Working data Block Start

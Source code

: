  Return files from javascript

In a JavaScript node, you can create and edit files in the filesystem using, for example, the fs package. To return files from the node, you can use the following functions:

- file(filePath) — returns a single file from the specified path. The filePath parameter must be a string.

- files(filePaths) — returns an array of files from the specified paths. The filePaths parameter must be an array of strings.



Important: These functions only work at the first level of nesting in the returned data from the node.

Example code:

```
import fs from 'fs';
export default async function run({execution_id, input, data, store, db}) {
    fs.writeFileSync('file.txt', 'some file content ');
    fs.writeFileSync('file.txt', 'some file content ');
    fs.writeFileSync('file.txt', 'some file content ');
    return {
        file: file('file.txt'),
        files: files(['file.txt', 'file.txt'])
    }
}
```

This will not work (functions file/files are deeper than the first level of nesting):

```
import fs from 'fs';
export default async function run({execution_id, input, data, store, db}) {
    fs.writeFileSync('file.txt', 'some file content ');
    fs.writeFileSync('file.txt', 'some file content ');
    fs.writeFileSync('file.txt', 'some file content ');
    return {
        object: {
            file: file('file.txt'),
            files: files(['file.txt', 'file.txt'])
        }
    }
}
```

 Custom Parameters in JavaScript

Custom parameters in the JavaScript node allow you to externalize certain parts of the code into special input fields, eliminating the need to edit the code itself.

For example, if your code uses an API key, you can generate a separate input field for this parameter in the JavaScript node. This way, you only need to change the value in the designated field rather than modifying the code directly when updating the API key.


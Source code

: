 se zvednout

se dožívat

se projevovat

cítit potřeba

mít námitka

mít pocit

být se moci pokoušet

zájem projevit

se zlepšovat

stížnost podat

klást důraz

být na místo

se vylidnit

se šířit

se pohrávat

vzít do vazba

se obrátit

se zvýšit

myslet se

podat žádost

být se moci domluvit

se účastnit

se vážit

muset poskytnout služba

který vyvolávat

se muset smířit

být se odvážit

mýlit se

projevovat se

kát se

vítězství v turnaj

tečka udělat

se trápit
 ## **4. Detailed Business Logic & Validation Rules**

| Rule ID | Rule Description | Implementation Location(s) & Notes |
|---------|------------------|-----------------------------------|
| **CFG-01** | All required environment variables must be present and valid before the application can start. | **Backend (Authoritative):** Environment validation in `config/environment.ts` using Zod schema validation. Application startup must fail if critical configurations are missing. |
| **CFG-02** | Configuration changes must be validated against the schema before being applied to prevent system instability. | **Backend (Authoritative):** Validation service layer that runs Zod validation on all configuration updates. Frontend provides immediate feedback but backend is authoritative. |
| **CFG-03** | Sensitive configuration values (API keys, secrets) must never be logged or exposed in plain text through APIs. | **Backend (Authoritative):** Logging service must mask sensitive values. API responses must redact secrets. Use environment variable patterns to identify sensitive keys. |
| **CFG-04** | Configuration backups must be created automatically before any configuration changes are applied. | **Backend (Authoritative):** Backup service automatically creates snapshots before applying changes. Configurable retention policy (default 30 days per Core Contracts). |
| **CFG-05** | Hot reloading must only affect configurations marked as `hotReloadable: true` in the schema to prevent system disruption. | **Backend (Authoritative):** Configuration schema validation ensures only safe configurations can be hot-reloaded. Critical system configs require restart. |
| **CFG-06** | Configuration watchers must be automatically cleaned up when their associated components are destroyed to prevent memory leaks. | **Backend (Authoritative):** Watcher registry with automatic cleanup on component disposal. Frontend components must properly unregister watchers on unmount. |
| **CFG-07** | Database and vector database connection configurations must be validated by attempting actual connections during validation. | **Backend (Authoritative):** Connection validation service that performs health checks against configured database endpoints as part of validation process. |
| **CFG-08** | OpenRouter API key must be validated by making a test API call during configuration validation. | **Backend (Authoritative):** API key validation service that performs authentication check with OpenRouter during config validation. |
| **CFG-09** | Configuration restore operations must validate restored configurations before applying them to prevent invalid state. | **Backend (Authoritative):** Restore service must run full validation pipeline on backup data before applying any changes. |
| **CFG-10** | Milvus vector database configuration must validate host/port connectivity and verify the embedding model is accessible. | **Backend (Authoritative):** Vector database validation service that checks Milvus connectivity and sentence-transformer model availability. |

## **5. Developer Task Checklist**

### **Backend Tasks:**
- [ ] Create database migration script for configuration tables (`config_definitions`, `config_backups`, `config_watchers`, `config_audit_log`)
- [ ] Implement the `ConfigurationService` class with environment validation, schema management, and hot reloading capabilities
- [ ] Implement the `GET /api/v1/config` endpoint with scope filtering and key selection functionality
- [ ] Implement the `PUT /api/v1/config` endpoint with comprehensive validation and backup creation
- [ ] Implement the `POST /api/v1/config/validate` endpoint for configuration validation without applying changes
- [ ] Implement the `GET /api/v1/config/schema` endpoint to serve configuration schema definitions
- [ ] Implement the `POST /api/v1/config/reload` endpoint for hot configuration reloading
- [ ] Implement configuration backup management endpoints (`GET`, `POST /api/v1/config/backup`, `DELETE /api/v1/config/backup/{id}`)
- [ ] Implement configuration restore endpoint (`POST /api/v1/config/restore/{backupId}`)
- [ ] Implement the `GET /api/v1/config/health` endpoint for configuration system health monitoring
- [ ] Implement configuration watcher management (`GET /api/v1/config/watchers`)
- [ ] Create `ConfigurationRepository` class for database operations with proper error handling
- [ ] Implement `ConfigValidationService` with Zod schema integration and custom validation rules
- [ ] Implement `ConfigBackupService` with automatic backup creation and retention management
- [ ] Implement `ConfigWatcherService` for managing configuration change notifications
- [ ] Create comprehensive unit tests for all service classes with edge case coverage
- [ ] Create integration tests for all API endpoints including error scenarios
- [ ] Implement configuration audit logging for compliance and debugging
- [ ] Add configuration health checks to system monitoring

Working data Block End

- Assignment:
Write every record out again exactly.

- Task result:
Source code

:  Return files from javascript

In a JavaScript node, you can create and edit files in the filesystem using, for example, the fs package. To return files from the node, you can use the following functions:

- file(filePath) — returns a single file from the specified path. The filePath parameter must be a string.

- files(filePaths) — returns an array of files from the specified paths. The filePaths parameter must be an array of strings.



Important: These functions only work at the first level of nesting in the returned data from the node.

Example code:

```
import fs from 'fs';
export default async function run({execution_id, input, data, store, db}) {
    fs.writeFileSync('file.txt', 'some file content ');
    fs.writeFileSync('file.txt', 'some file content ');
    fs.writeFileSync('file.txt', 'some file content ');
    return {
        file: file('file.txt'),
        files: files(['file.txt', 'file.txt'])
    }
}
```

This will not work (functions file/files are deeper than the first level of nesting):

```
import fs from 'fs';
export default async function run({execution_id, input, data, store, db}) {
    fs.writeFileSync('file.txt', 'some file content ');
    fs.writeFileSync('file.txt', 'some file content ');
    fs.writeFileSync('file.txt', 'some file content ');
    return {
        object: {
            file: file('file.txt'),
            files: files(['file.txt', 'file.txt'])
        }
    }
}
```

 Custom Parameters in JavaScript

Custom parameters in the JavaScript node allow you to externalize certain parts of the code into special input fields, eliminating the need to edit the code itself.

For example, if your code uses an API key, you can generate a separate input field for this parameter in the JavaScript node. This way, you only need to change the value in the designated field rather than modifying the code directly when updating the API key.


Source code

: se zvednout

se dožívat

se projevovat

cítit potřeba

mít námitka

mít pocit

být se moci pokoušet

zájem projevit

se zlepšovat

stížnost podat

klást důraz

být na místo

se vylidnit

se šířit

se pohrávat

vzít do vazba

se obrátit

se zvýšit

myslet se

podat žádost

být se moci domluvit

se účastnit

se vážit

muset poskytnout služba

který vyvolávat

se muset smířit

být se odvážit

mýlit se

projevovat se

kát se

vítězství v turnaj

tečka udělat

se trápit
 ## **4. Detailed Business Logic & Validation Rules**

| Rule ID | Rule Description | Implementation Location(s) & Notes |
|---------|------------------|-----------------------------------|
| **CFG-01** | All required environment variables must be present and valid before the application can start. | **Backend (Authoritative):** Environment validation in `config/environment.ts` using Zod schema validation. Application startup must fail if critical configurations are missing. |
| **CFG-02** | Configuration changes must be validated against the schema before being applied to prevent system instability. | **Backend (Authoritative):** Validation service layer that runs Zod validation on all configuration updates. Frontend provides immediate feedback but backend is authoritative. |
| **CFG-03** | Sensitive configuration values (API keys, secrets) must never be logged or exposed in plain text through APIs. | **Backend (Authoritative):** Logging service must mask sensitive values. API responses must redact secrets. Use environment variable patterns to identify sensitive keys. |
| **CFG-04** | Configuration backups must be created automatically before any configuration changes are applied. | **Backend (Authoritative):** Backup service automatically creates snapshots before applying changes. Configurable retention policy (default 30 days per Core Contracts). |
| **CFG-05** | Hot reloading must only affect configurations marked as `hotReloadable: true` in the schema to prevent system disruption. | **Backend (Authoritative):** Configuration schema validation ensures only safe configurations can be hot-reloaded. Critical system configs require restart. |
| **CFG-06** | Configuration watchers must be automatically cleaned up when their associated components are destroyed to prevent memory leaks. | **Backend (Authoritative):** Watcher registry with automatic cleanup on component disposal. Frontend components must properly unregister watchers on unmount. |
| **CFG-07** | Database and vector database connection configurations must be validated by attempting actual connections during validation. | **Backend (Authoritative):** Connection validation service that performs health checks against configured database endpoints as part of validation process. |
| **CFG-08** | OpenRouter API key must be validated by making a test API call during configuration validation. | **Backend (Authoritative):** API key validation service that performs authentication check with OpenRouter during config validation. |
| **CFG-09** | Configuration restore operations must validate restored configurations before applying them to prevent invalid state. | **Backend (Authoritative):** Restore service must run full validation pipeline on backup data before applying any changes. |
| **CFG-10** | Milvus vector database configuration must validate host/port connectivity and verify the embedding model is accessible. | **Backend (Authoritative):** Vector database validation service that checks Milvus connectivity and sentence-transformer model availability. |

## **5. Developer Task Checklist**

### **Backend Tasks:**
- [ ] Create database migration script for configuration tables (`config_definitions`, `config_backups`, `config_watchers`, `config_audit_log`)
- [ ] Implement the `ConfigurationService` class with environment validation, schema management, and hot reloading capabilities
- [ ] Implement the `GET /api/v1/config` endpoint with scope filtering and key selection functionality
- [ ] Implement the `PUT /api/v1/config` endpoint with comprehensive validation and backup creation
- [ ] Implement the `POST /api/v1/config/validate` endpoint for configuration validation without applying changes
- [ ] Implement the `GET /api/v1/config/schema` endpoint to serve configuration schema definitions
- [ ] Implement the `POST /api/v1/config/reload` endpoint for hot configuration reloading
- [ ] Implement configuration backup management endpoints (`GET`, `POST /api/v1/config/backup`, `DELETE /api/v1/config/backup/{id}`)
- [ ] Implement configuration restore endpoint (`POST /api/v1/config/restore/{backupId}`)
- [ ] Implement the `GET /api/v1/config/health` endpoint for configuration system health monitoring
- [ ] Implement configuration watcher management (`GET /api/v1/config/watchers`)
- [ ] Create `ConfigurationRepository` class for database operations with proper error handling
- [ ] Implement `ConfigValidationService` with Zod schema integration and custom validation rules
- [ ] Implement `ConfigBackupService` with automatic backup creation and retention management
- [ ] Implement `ConfigWatcherService` for managing configuration change notifications
- [ ] Create comprehensive unit tests for all service classes with edge case coverage
- [ ] Create integration tests for all API endpoints including error scenarios
- [ ] Implement configuration audit logging for compliance and debugging
- [ ] Add configuration health checks to system monitoring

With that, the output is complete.